Lesson Plan - Year 9 Tones and semitones, & Introducing the Major Scale
1. Tone and semitone circle game
Hands in the air if your a tone, bend down and touch your toes if your a semitone. (get it wrong & your out!)
2. Recap of last lesson
3. Aural testing & notepad work
• Tones and semitones - give a note on the board and play a tone/semitone for students to write down and include any accidentals. • Match the melody on the board with the melody that was played by me? • In groups of 4 work out and write down the rhythm to a well known melody. Then clap it to the class - can you guess the song?
5. Scale game on the stairs
• Write up on the whiteboard with semitones marked and explain what a scale is. (Explain the pattern of tones and semitones. This pattern can be used on any starting note to create a major scale.
• Whole tone with 5 students. • Sing the scale. • Add students and arrange into a major scale. • 8 students on the stairs, each student has a number 1 to 8. (sing the scale) • Rearrange the numbers of each group once. • Get each student to walk and say the tones and semitones of the stairs. • Arrange tones and semitones on the stairs to explain different scale types.
4. Introducing the major scale
• What is a scale? - explain on the whiteboard (write on your notepad). • Play on the piano - can you hear the tone and semitones? • Is this scale major or other (minor) on the guitar. • Work through worksheets. • Test some scales on notepad work with a starting note on the board (Write the rest of the scale from the given root note and mark the semitones in using a curved line).
6. Hand out and work through major scale worksheets
Luke Bairstow Scale Definition
In music theory, a scale is any set of musical notes ordered by fundamental frequency or pitch. A scale ordered by increasing pitch is an ascending scale, and a scale ordered by decreasing pitch is a descending scale. Some scales contain different pitches when ascending than when descending.
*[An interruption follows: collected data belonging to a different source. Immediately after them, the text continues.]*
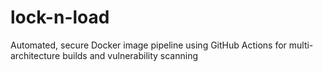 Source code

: # lock-n-load
Automated, secure Docker image pipeline using GitHub Actions for multi-architecture builds and vulnerability scanning
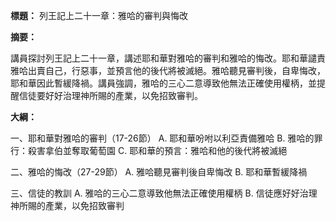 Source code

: **標題：** 列王記上二十一章：雅哈的審判與悔改

**摘要：**

講員探討列王記上二十一章，講述耶和華對雅哈的審判和雅哈的悔改。耶和華譴責雅哈出賣自己，行惡事，並預言他的後代將被滅絕。雅哈聽見審判後，自卑悔改，耶和華因此暫緩降禍。講員強調，雅哈的三心二意導致他無法正確使用權柄，並提醒信徒要好好治理神所賜的產業，以免招致審判。

**大綱：**

一、耶和華對雅哈的審判（17-26節）
    A. 耶和華吩咐以利亞責備雅哈
    B. 雅哈的罪行：殺害拿伯並奪取葡萄園
    C. 耶和華的預言：雅哈和他的後代將被滅絕

二、雅哈的悔改（27-29節）
    A. 雅哈聽見審判後自卑悔改
    B. 耶和華暫緩降禍

三、信徒的教訓
    A. 雅哈的三心二意導致他無法正確使用權柄
    B. 信徒應好好治理神所賜的產業，以免招致審判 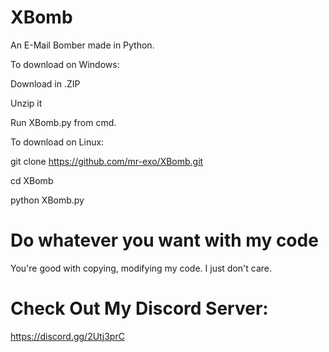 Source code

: # XBomb
An E-Mail Bomber made in Python.

To download on Windows:

Download in .ZIP

Unzip it

Run XBomb.py from cmd.



To download on Linux:

git clone https://github.com/mr-exo/XBomb.git

cd XBomb

python XBomb.py
# Do whatever you want with my code
You're good with copying, modifying my code.
I just don't care.
# Check Out My Discord Server:
https://discord.gg/2Utj3prC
For example, the Melodic minor scale. Often, especially in the context of the common practice period, most or all of the melody and harmony of a musical work is built using the notes of a single scale, which can be conveniently represented on a staff with a standard key signature. Due to the principle of octave equivalence, scales are generally considered to span a single octave, with higher or lower octaves simply repeating the pattern. A musical scale represents a division of the octave space into a certain number of scale steps, a scale step being the recognisable distance (or interval) between two successive notes of the scale.